BEGIN Data for this exercise
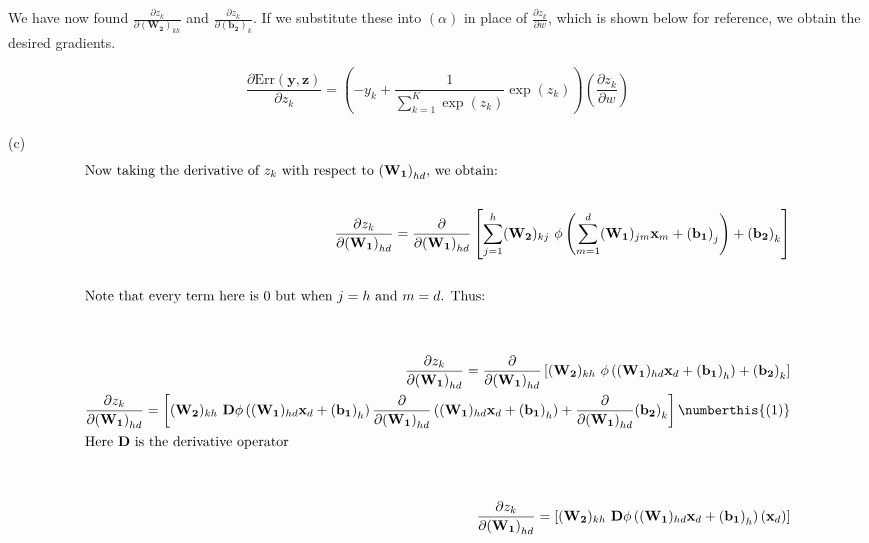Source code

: \documentclass[../main.tex]{subfiles}
\begin{document}
We have now found $\frac{\partial z_k}{\partial \mathbf{(W_2)}_{kh}}$ and $\frac{\partial z_k}{\partial \mathbf{(b_2)}_k}$. If we substitute these into $(\alpha)$ in place of $\frac{\partial z_{k}}{\partial w}$, which is shown below for reference, we obtain the desired gradients.

\[
    \frac{\partial \text{Err}(\mathbf{y},\mathbf{z})}{\partial z_k} = \left(-y_k +  \frac{1}{\sum_{k=1}^{K}\exp{\left( z_{k} \right)}}  \exp{\left( z_{k} \right)}\right)\left(\frac{\partial z_{k}}{\partial w} \right) 
\] \\



(c) \\

\begin{align*}
    \intertext{Now taking the derivative of $z_k$ with respect to $\mathbf{(W_1)}_{hd}$, we obtain:} \\
    \frac{\partial z_k}{\partial \mathbf{(W_1)}_{hd}} = \frac{\partial }{\partial \mathbf{(W_1)}_{hd}} \left[\sum_{j=1}^{h}(\mathbf{W_2})_{kj} \  \phi\left( \sum_{m=1}^{d}(\mathbf{W_1})_{jm}\mathbf{x}_{m} + \mathbf{(b_1)}_{j} \right)  + \mathbf{(b_2)}_{k}\right] \\
    \\
    \intertext{Note that every term here is $0$ but when $j = h$ and $m = d$. Thus:} \\
    \\
    \frac{\partial z_k}{\partial \mathbf{(W_1)}_{hd}} = \frac{\partial }{\partial \mathbf{(W_1)}_{hd}} \left[(\mathbf{W_2})_{kh} \  \phi\left( (\mathbf{W_1})_{hd}\mathbf{x}_{d} + \mathbf{(b_1)}_{h} \right)  + \mathbf{(b_2)}_{k}\right] \\
    \frac{\partial z_k}{\partial \mathbf{(W_1)}_{hd}} =  \left[(\mathbf{W_2})_{kh} \  \mathbf{D}\phi\left( (\mathbf{W_1})_{hd}\mathbf{x}_{d} + \mathbf{(b_1)}_{h}\right)  \frac{\partial }{\partial \mathbf{(W_1)}_{hd}}\left((\mathbf{W_1})_{hd}\mathbf{x}_{d} + \mathbf{(b_1)}_{h} \right)  + \frac{\partial }{\partial \mathbf{(W_1)}_{hd}} \mathbf{(b_2)}_{k}\right] \numberthis{(1)} \\
    \intertext{Here $\mathbf{D}$ is the derivative operator} \\
    \\
    \frac{\partial z_k}{\partial \mathbf{(W_1)}_{hd}} =  \left[(\mathbf{W_2})_{kh} \  \mathbf{D}\phi\left( (\mathbf{W_1})_{hd}\mathbf{x}_{d} + \mathbf{(b_1)}_{h}\right) \left(\mathbf{x}_{d} \right)  \right] \\
\\

\end{align*}
\end{document}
END Data for this exercise
- **Exercise**
Your answer must be an exact transcription of every entry, minus the pictures.

- **Task answer**
Source code

: \documentclass[../main.tex]{subfiles}
\begin{document}
We have now found $\frac{\partial z_k}{\partial \mathbf{(W_2)}_{kh}}$ and $\frac{\partial z_k}{\partial \mathbf{(b_2)}_k}$. If we substitute these into $(\alpha)$ in place of $\frac{\partial z_{k}}{\partial w}$, which is shown below for reference, we obtain the desired gradients.

\[
    \frac{\partial \text{Err}(\mathbf{y},\mathbf{z})}{\partial z_k} = \left(-y_k +  \frac{1}{\sum_{k=1}^{K}\exp{\left( z_{k} \right)}}  \exp{\left( z_{k} \right)}\right)\left(\frac{\partial z_{k}}{\partial w} \right) 
\] \\



(c) \\

\begin{align*}
    \intertext{Now taking the derivative of $z_k$ with respect to $\mathbf{(W_1)}_{hd}$, we obtain:} \\
    \frac{\partial z_k}{\partial \mathbf{(W_1)}_{hd}} = \frac{\partial }{\partial \mathbf{(W_1)}_{hd}} \left[\sum_{j=1}^{h}(\mathbf{W_2})_{kj} \  \phi\left( \sum_{m=1}^{d}(\mathbf{W_1})_{jm}\mathbf{x}_{m} + \mathbf{(b_1)}_{j} \right)  + \mathbf{(b_2)}_{k}\right] \\
    \\
    \intertext{Note that every term here is $0$ but when $j = h$ and $m = d$. Thus:} \\
    \\
    \frac{\partial z_k}{\partial \mathbf{(W_1)}_{hd}} = \frac{\partial }{\partial \mathbf{(W_1)}_{hd}} \left[(\mathbf{W_2})_{kh} \  \phi\left( (\mathbf{W_1})_{hd}\mathbf{x}_{d} + \mathbf{(b_1)}_{h} \right)  + \mathbf{(b_2)}_{k}\right] \\
    \frac{\partial z_k}{\partial \mathbf{(W_1)}_{hd}} =  \left[(\mathbf{W_2})_{kh} \  \mathbf{D}\phi\left( (\mathbf{W_1})_{hd}\mathbf{x}_{d} + \mathbf{(b_1)}_{h}\right)  \frac{\partial }{\partial \mathbf{(W_1)}_{hd}}\left((\mathbf{W_1})_{hd}\mathbf{x}_{d} + \mathbf{(b_1)}_{h} \right)  + \frac{\partial }{\partial \mathbf{(W_1)}_{hd}} \mathbf{(b_2)}_{k}\right] \numberthis{(1)} \\
    \intertext{Here $\mathbf{D}$ is the derivative operator} \\
    \\
    \frac{\partial z_k}{\partial \mathbf{(W_1)}_{hd}} =  \left[(\mathbf{W_2})_{kh} \  \mathbf{D}\phi\left( (\mathbf{W_1})_{hd}\mathbf{x}_{d} + \mathbf{(b_1)}_{h}\right) \left(\mathbf{x}_{d} \right)  \right] \\
\\

\end{align*}
\end{document}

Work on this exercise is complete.